With the Hybrid PayFac model you might think your revenue share opportunities would be reduced-after all you have all the benefits of being an aggregator and few of the drawbacks.
This may be the case but many times may not. Seems too good to be true?
The reality is that many SaaS platforms have a desirable client base from payment processing standpoint. If for example your client base is all medical offices or restaurants that client base is very low risk, potential high volume business-VERY attractive as everyone involved in the payments process makes revenue from those payments.
Note: If speed to market and instant on-boarding is paramount a MarketPlace Payment Solution offers zero liability, instant on-boarding and the ability to be up and running in as little as a week.
So if the business opportunity is viewed as very desirable your cost basis may be equal to or better than a true PayFac.
Here is another reason: In the Hybrid PayFac model you are in essence a sub Payfac. There is a true PayFac that assumes all those compliance and regulatory and infrastructure costs. They create a platform for you to leverage these tools and act as a sub PayFac. They have a lot of insight into your clients and their processing.
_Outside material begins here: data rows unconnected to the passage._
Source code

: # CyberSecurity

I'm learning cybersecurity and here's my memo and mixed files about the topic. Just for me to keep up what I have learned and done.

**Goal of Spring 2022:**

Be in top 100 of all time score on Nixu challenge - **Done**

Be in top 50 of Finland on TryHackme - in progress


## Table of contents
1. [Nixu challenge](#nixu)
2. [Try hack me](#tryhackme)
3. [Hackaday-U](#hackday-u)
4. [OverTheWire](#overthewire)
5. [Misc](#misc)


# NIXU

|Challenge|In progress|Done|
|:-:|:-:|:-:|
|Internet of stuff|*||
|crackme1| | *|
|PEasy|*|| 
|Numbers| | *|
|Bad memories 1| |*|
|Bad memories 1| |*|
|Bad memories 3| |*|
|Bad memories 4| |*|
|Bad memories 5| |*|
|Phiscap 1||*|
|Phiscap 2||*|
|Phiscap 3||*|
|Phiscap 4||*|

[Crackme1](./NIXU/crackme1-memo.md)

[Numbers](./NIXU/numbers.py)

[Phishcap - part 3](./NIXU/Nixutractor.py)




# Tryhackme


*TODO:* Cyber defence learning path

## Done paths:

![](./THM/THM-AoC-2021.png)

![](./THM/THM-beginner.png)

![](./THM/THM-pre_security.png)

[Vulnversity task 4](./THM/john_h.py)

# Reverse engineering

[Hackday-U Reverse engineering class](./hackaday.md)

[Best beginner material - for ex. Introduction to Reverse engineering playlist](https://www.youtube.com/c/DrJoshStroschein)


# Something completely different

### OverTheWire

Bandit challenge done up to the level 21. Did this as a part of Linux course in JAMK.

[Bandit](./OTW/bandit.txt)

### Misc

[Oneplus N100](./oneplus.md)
This level of insight mitigates much of the risk that Vantiv for example faces after approving a platform to act as a true PayFac.
The question then becomes: “Why go down the true PayFac pathway?”
The Hybrid PayFac model does have a downside. When acting as a sub PayFac your end customer might be “ABC Medical”. In the true PayFac model a patient at that medical office sees “ABC Medical” on their credit card statement. In the hybrid model if your Master PayFac is YourPay for example you would see “YPY* ABC Medical” on their statement [descriptor] where YPY* indicates YourPay as master PayFac. This may not be an issue or it may depending on your business model.
Another reason to act as the true PayFac is you own the payment process and that customer. There is no one in between or involved. Certain business may value that.